Uncle Scrooge #21 cover. Art by Carl Barks
Publication information
Publisher Dell Comics, Gold Key Comics / Whitman, Gladstone Publishing, Disney Comics, Gemstone Publishing, Boom Kids! (Boom! Studios), IDW Publishing
Genre Funny animal
Publication date 1952 - 1984
1986 – 1998
2003 – 2008
2009 – 2011
2015–
Number of issues 412, including 3 issues of Four Color (as of November 2015)
Creative team
Creator(s) Carl Barks, Tony Strobl, Vic Lockman, Phil DeLara, Jack Manning, Pete Alvarado, Daan Jippes, Don Rosa, William Van Horn, Gutenberghus/Egmont Group (Vicar, Daniel Branca, Joel Katz, Dave Angus, Tom Anderson, Gail Renard, et al.), John Lustig, Pat McGreal, Dave Rawson, Michael T. Gilbert, Romano Scarpa, and others

Uncle Scrooge (stylized as Uncle $crooge) is a comic book starring the stingy Scrooge McDuck ("the richest duck in the world"), his nephew Donald Duck, and grandnephews Huey, Dewey, and Louie, and revolving around their adventures in Duckburg and around the world. It was first published in Four Color Comics #386 March 1952, as a spin-off of the popular "Donald Duck" series and is still presently ongoing. It has been produced under the aegis of several different publishers, including Western Publishing (initially in association with Dell Comics and later under its own subsidiary, Gold Key Comics and its Whitman imprint), Gladstone Publishing, Disney Comics, Gemstone Publishing, Boom! Studios, and IDW Publishing, and has undergone several hiatuses of varying length. Despite this, it has maintained the same numbering scheme throughout its six decade history, with only IDW adding a secondary numbering that started at #1.[1]

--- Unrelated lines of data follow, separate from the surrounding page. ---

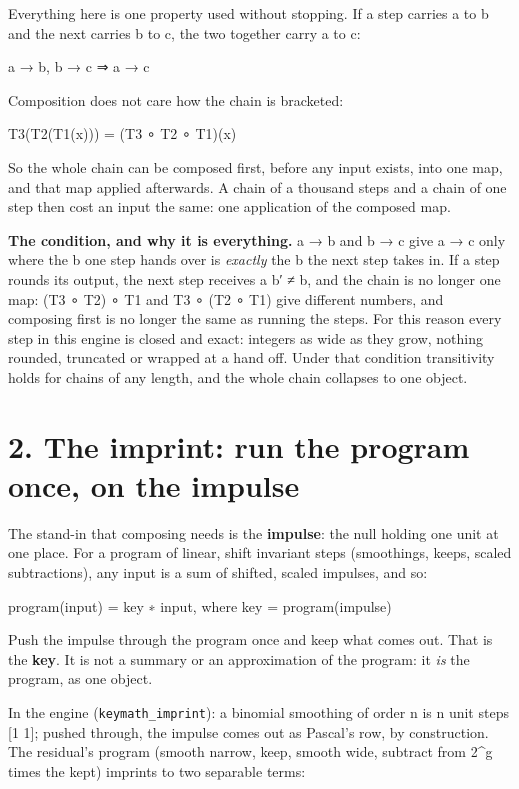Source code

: Everything here is one property used without stopping. If a step carries a to b and the next carries b to c, the two together carry a to c:

a → b,  b → c   ⇒   a → c

Composition does not care how the chain is bracketed:

T3(T2(T1(x))) = (T3 ∘ T2 ∘ T1)(x)

So the whole chain can be composed first, before any input exists, into one map, and that map applied afterwards. A chain of a thousand steps and a chain of one step then cost an input the same: one application of the composed map.

\textbf{The condition, and why it is everything.} a → b and b → c give a → c only where the b one step hands over is \emph{exactly} the b the next step takes in. If a step rounds its output, the next step receives a b′ ≠ b, and the chain is no longer one map: (T3 ∘ T2) ∘ T1 and T3 ∘ (T2 ∘ T1) give different numbers, and composing first is no longer the same as running the steps. For this reason every step in this engine is closed and exact: integers as wide as they grow, nothing rounded, truncated or wrapped at a hand off. Under that condition transitivity holds for chains of any length, and the whole chain collapses to one object.

\section{\texorpdfstring{2. The imprint: run the program once, on the impulse}{2. The imprint: run the program once, on the impulse}}

The stand-in that composing needs is the \textbf{impulse}: the null holding one unit at one place. For a program of linear, shift invariant steps (smoothings, keeps, scaled subtractions), any input is a sum of shifted, scaled impulses, and so:

program(input) = key ∗ input,    where  key = program(impulse)

Push the impulse through the program once and keep what comes out. That is the \textbf{key}. It is not a summary or an approximation of the program: it \emph{is} the program, as one object.

In the engine (\texttt{keymath\_\allowbreak{}imprint}): a binomial smoothing of order n is n unit steps [1 1]; pushed through, the impulse comes out as Pascal's row, by construction. The residual's program (smooth narrow, keep, smooth wide, subtract from 2\textasciicircum{}g times the kept) imprints to two separable terms:

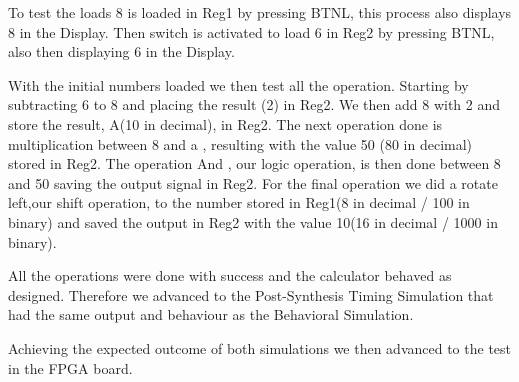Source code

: \documentclass[12pt]{article}
\begin{document}
To test the loads 8 is loaded in Reg1 by pressing BTNL, this process also displays 8 in the Display. Then switch is activated to load 6 in Reg2 by pressing BTNL, also then displaying 6 in the Display.

With the initial numbers loaded we then test all the operation. Starting by subtracting 6 to 8 and placing the result (2) in Reg2. We then add 8 with 2 and store the result, A(10 in decimal), in Reg2. The next operation done is multiplication between 8 and a , resulting with the value 50 (80 in decimal) stored in Reg2. The operation And , our logic operation, is then done between 8 and 50 saving the output signal in Reg2. For the final operation we did a rotate left,our shift operation, to the number stored in Reg1(8 in decimal / 100 in binary) and saved the output in Reg2 with the value 10(16 in decimal / 1000 in binary). 

All the operations were done with success and the calculator behaved as designed. Therefore we advanced to the Post-Synthesis Timing Simulation that had the same output and behaviour as the Behavioral Simulation. 

Achieving the expected outcome of both simulations we then advanced to the test in the FPGA board.
\end{document}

Besides Scrooge and his family, recurring characters include Gyro Gearloose, Gladstone Gander, Emily Quackfaster, and Brigitta MacBridge. Among the adversaries who make repeat appearances are the Beagle Boys, Magica De Spell, John D. Rockerduck and Flintheart Glomgold. Uncle Scrooge is one of the core titles of the "Duck universe."

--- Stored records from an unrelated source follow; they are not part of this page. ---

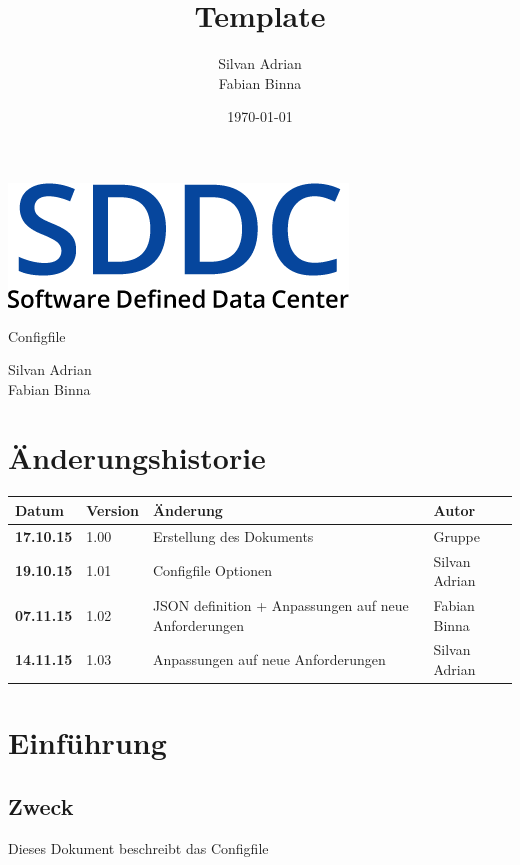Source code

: \documentclass[11pt]{scrartcl}
\title{Template}
\author{Silvan Adrian \\ Fabian Binna}
\date{\today{}}
\begin{document}
\def\arraystretch{1.5}
\begin{titlepage}
\begin{center}
\vspace{10em}
\includegraphics[scale=2]{SDDC}
\vspace{10em}
\end{center}
\begin{center}
\huge {Configfile}
\end{center}
\begin{center}
\vspace{10em}
\LARGE {Silvan Adrian} \\
\LARGE {Fabian Binna}
\end{center}

\end{titlepage}

\newpage
\section{Änderungshistorie}
\begin{tabularx}{\linewidth}{l l X l}
\textbf{Datum} & \textbf{Version} & \textbf{Änderung}  & \textbf{Autor} \\
\hline
\textbf{17.10.15} & 1.00 & Erstellung des Dokuments & Gruppe \\
\textbf{19.10.15} & 1.01 & Configfile Optionen& Silvan Adrian \\
\textbf{07.11.15} & 1.02 & JSON definition + Anpassungen auf neue Anforderungen & Fabian Binna\\
\textbf{14.11.15} & 1.03 & Anpassungen auf neue Anforderungen & Silvan Adrian\\
\end{tabularx}

\newpage
\tableofcontents
\newpage
\section{Einführung}
\subsection{Zweck}
Dieses Dokument beschreibt das Configfile
\end{document}
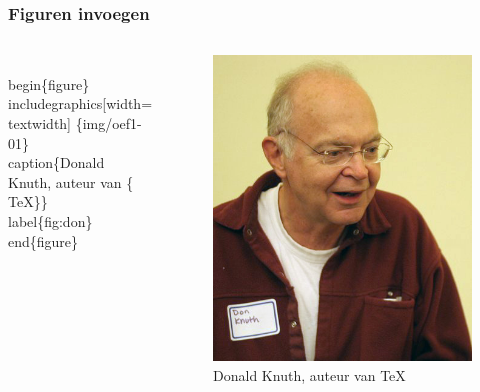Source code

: \documentclass{beamer}
\begin{document}
\begin{frame}[fragile]
  \frametitle{Figuren invoegen}

  \begin{columns}[c]
\begin{semiverbatim}
\alert<1>{\\begin\{figure\}}
  \alert<2>{\\includegraphics[width=\\textwidth]
    \{img/oef1-01\}}
  \alert<3>{\\caption\{Donald Knuth, auteur van
    \{\\TeX\}\}}
  \alert<4>{\\label\{fig:don\}}
\alert<1>{\\end\{figure\}}
\end{semiverbatim}

    \begin{figure}
      \includegraphics[width=\textwidth]{img/oef1-01}
      \caption{Donald Knuth, auteur van {\TeX}}
      \label{fig:don}
    \end{figure}

  \end{columns}

\end{frame}
\end{document}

Its early issues by famed writer/artist (and creator of Scrooge McDuck) Carl Barks formed the inspiration for the syndicated television cartoon DuckTales in the late 1980s. Several stories written by Barks and published in Uncle Scrooge were adapted as episodes of DuckTales.

Writers and artists

The first 70 issues mostly consisted of stories written and drawn by Carl Barks. The 71st issue had a story written by Barks and drawn by Tony Strobl. Subsequent Gold Key Comics issues combined reprints of earlier Barks tales with new material by creators such as Strobl, Vic Lockman, Phil DeLara, Jack Manning, and Pete Alvarado.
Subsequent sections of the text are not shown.